Background

Percentage change scores over six core outcome variables (COV) are utilised to classify response to treatment in JIA. This study aimed to determine the relative contribution of each of the COV towards the classification of improvement following treatment, at the ACR30, 50 and 70 levels.

Methods

Using a dataset of 410 JIA patients treated with MTX, (provided by PRINTO) 3 sets of logistic regression analyses were conducted, one at each classification level, to determine the likelihood of a classification of improvement. For each level a series of univariate logistic analyses were conducted to identify, from the six COV, individually significant (p < 0.05) predictors of improvement. These variables were entered into a stepwise multivariate logistic analysis to identify independent predictors of classification (p < 0.01) at each level.

Results

For all three classification criteria, each core variable change score was an individually significant predictor of improvement as classified using classical procedures. Within multivariate analyses, physician global rating was the 'best' indicator of improvement at all criteria levels. ESR did not contribute significantly above other variables in all the multivariate analyses.
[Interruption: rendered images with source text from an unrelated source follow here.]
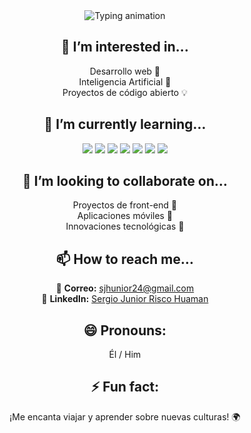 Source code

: <div align="center">

  <img src="https://readme-typing-svg.herokuapp.com?size=32&duration=2000&color=007BFF&center=true&vCenter=true&lines=Hi%2C+I'm+%40JuniorRisco;Welcome+to+my+GitHub+Profile!" alt="Typing animation" />

  ## 👀 I’m interested in...
  Desarrollo web 🚀  
  Inteligencia Artificial 🤖  
  Proyectos de código abierto 💡  

  ## 🌱 I’m currently learning...
  <p align="center">
    <img src="https://img.shields.io/badge/Angular-DD0031?style=for-the-badge&logo=angular&logoColor=white" />
    <img src="https://img.shields.io/badge/Node.js-339933?style=for-the-badge&logo=nodedotjs&logoColor=white" />
    <img src="https://img.shields.io/badge/Next.js-000000?style=for-the-badge&logo=nextdotjs&logoColor=white" />
    <img src="https://img.shields.io/badge/React-61DAFB?style=for-the-badge&logo=react&logoColor=black" />
    <img src="https://img.shields.io/badge/Expo-000020?style=for-the-badge&logo=expo&logoColor=white" />
    <img src="https://img.shields.io/badge/Laravel-FF2D20?style=for-the-badge&logo=laravel&logoColor=white" />
    <img src="https://img.shields.io/badge/Vue.js-4FC08D?style=for-the-badge&logo=vuedotjs&logoColor=white" />
  </p>

  ## 💞️ I’m looking to collaborate on...
  Proyectos de front-end 🎨  
  Aplicaciones móviles 📱  
  Innovaciones tecnológicas 🚀  

  ## 📫 How to reach me...
  📧 **Correo:** [sjhunior24@gmail.com](mailto:sjhunior24@gmail.com)  
  💼 **LinkedIn:** [Sergio Junior Risco Huaman](https://www.linkedin.com/in/sergio-junior-risco-huaman-88425828a/)  

  ## 😄 Pronouns: 
  Él / Him  

  ## ⚡ Fun fact:
  ¡Me encanta viajar y aprender sobre nuevas culturas! 🌍

</div>

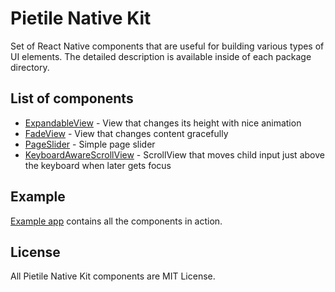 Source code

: # Pietile Native Kit

Set of React Native components that are useful for building various types of UI elements. The detailed
description is available inside of each package directory.

## List of components

- [ExpandableView](/packages/expandable-view) - View that changes its height with nice animation
- [FadeView](/packages/fade-view) - View that changes content gracefully
- [PageSlider](/packages/page-slider) - Simple page slider
- [KeyboardAwareScrollView](/packages/keyboard-aware-srollview) - ScrollView that moves child input just above the keyboard when later gets focus

## Example

[Example app](/example) contains all the components in action.

## License

All Pietile Native Kit components are MIT License.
The remaining variables all contributed significantly in the 30% and 50% models. The limited variable models showed relatively good classification of cases, 93.9%, 89%, and 87.3% at the 30%, 50% and 70% levels respectively.

Conclusion

Individually all the core variables are important indicators of improvement in JIA. However, when used in combination a limited set of variables can lead to a relatively accurate indication of response to treatment by JIA patients.